Mango Cashew Cake (Mango Cashew Pie)
 
Prep time
Total time
 
A delicious cake(pie) made with cashews, mangoes and coconut.
Author:
Recipe type: Dessert, Healthy Dessert
Cuisine: Raw, Vegan, Fusion
Serves: 8-10
RecipeIngredients
For the crust:
  • 1 cup finely shredded coconut (desiccated coconut)
  • 9-10 dates
  • 2 tbsp coconut oil melted
  • Pinch sea salt
For the Filling:
  • 2 cups cashew nuts soaked overnight
  • ⅓ cup coconut oil
  • ¼ cup plus 1 tbsp maple syrup
  • 1 tsp vanilla extract
  • 3 tbsp coconut cream(or thick coconut milk)
  • 2 tbsp lemon juice
  • ¼ tsp sea salt
  • 1 cup chopped fresh ripe mangoes
RecipeInstructions
  1. Soak cashew nuts in warm water and let sit for at least 12-24 hours.
  2. Line the bottom of an 8 inch springform pan with parchment paper.
  3. For making the crust, in a food processor blend all the crust ingredients except the shredded coconut. Then mix this with the shredded coconut in a bowl to form a thick mixture. Press this mixture to the bottom of the pan. Freeze the pan for 30 minutes.
  4. Meanwhile, make the filling by blending all the filling ingredients except the mangoes to get a thick creamy filling.
  5. Pour ¾ of the this filling mixture onto the pan after the base has set. Then to the rest of the filling mixture, add the mangoes and again blend to get a creamy smooth mixture. Pour this over the top of the white filling layer. Place pan back in freezer for at least 5-6 hours.

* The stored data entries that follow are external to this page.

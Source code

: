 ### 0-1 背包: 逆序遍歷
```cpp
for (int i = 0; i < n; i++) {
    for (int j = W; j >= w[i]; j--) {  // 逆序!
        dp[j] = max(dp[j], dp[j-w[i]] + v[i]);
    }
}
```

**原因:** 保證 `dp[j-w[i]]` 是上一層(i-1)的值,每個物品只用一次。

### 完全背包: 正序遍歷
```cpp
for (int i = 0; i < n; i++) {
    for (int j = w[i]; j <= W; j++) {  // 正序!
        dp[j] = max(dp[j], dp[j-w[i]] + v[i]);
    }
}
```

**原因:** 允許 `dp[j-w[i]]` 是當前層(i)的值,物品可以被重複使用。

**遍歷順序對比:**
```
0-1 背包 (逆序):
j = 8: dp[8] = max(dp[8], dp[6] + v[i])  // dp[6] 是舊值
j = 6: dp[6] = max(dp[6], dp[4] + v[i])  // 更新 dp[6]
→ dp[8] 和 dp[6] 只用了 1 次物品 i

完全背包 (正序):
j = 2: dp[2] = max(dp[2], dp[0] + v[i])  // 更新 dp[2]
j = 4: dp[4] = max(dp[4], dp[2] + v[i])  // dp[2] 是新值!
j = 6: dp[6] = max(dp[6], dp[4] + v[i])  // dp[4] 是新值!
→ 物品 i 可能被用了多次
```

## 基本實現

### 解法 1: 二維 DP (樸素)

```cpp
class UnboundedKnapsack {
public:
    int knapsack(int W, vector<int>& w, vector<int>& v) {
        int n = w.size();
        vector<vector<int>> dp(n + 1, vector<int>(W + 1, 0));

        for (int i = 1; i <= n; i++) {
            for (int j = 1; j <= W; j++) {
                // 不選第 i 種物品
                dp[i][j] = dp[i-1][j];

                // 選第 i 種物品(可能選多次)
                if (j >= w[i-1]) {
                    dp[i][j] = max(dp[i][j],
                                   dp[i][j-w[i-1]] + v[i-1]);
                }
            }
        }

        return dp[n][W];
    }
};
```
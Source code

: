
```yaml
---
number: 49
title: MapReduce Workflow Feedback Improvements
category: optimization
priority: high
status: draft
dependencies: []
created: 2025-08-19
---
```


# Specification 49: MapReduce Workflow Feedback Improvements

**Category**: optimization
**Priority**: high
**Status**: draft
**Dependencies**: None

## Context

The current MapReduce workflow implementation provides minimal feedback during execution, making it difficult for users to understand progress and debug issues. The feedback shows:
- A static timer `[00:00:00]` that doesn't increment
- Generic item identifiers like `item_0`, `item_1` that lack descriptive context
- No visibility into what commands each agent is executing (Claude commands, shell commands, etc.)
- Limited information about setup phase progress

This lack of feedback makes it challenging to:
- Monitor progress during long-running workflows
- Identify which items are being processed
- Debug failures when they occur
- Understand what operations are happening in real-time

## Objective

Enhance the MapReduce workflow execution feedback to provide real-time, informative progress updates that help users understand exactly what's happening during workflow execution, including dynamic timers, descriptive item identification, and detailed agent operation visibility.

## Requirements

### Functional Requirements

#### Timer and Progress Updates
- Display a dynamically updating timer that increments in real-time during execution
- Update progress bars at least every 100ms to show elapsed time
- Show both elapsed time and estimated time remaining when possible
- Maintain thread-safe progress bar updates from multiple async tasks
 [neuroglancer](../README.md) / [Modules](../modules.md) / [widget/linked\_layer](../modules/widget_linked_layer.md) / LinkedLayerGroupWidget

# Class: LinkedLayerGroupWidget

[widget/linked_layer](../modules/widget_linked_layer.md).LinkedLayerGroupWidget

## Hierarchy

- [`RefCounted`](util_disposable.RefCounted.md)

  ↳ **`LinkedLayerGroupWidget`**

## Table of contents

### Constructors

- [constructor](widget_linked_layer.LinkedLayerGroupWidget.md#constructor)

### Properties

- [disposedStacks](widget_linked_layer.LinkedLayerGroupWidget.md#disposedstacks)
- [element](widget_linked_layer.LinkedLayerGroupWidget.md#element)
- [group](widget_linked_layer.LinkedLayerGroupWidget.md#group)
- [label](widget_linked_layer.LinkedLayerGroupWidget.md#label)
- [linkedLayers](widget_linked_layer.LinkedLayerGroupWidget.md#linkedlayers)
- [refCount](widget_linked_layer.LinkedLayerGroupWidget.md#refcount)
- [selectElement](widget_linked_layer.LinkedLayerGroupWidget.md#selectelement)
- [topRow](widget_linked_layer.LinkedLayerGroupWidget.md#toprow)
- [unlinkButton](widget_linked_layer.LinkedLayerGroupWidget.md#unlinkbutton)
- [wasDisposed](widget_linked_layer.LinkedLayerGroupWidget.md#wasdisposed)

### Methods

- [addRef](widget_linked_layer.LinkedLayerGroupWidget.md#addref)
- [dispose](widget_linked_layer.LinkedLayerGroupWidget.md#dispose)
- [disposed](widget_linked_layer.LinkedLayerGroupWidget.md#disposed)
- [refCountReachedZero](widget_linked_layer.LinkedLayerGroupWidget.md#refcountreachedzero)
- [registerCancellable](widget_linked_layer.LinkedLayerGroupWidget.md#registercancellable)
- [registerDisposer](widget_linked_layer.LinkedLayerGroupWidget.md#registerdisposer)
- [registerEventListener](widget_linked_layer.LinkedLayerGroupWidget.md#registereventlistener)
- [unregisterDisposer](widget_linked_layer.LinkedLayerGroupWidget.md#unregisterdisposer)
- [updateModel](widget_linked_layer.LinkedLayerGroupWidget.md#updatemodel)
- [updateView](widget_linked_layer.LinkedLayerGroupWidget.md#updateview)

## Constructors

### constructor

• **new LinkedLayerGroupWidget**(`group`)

  6. Remove pan from freezer about 30 mins before serving the cake. Place pan over warm water for 5 mins to help slide the bottom easily.
Notes
For making the crust, I do not blend the shredded coconut with the dates since then the mixture becomes too fine and the crust will become a hard crust. When you have loosely packed crust, it firms up perfectly after freezing. You can add more maple syrup if you prefer more sweetness.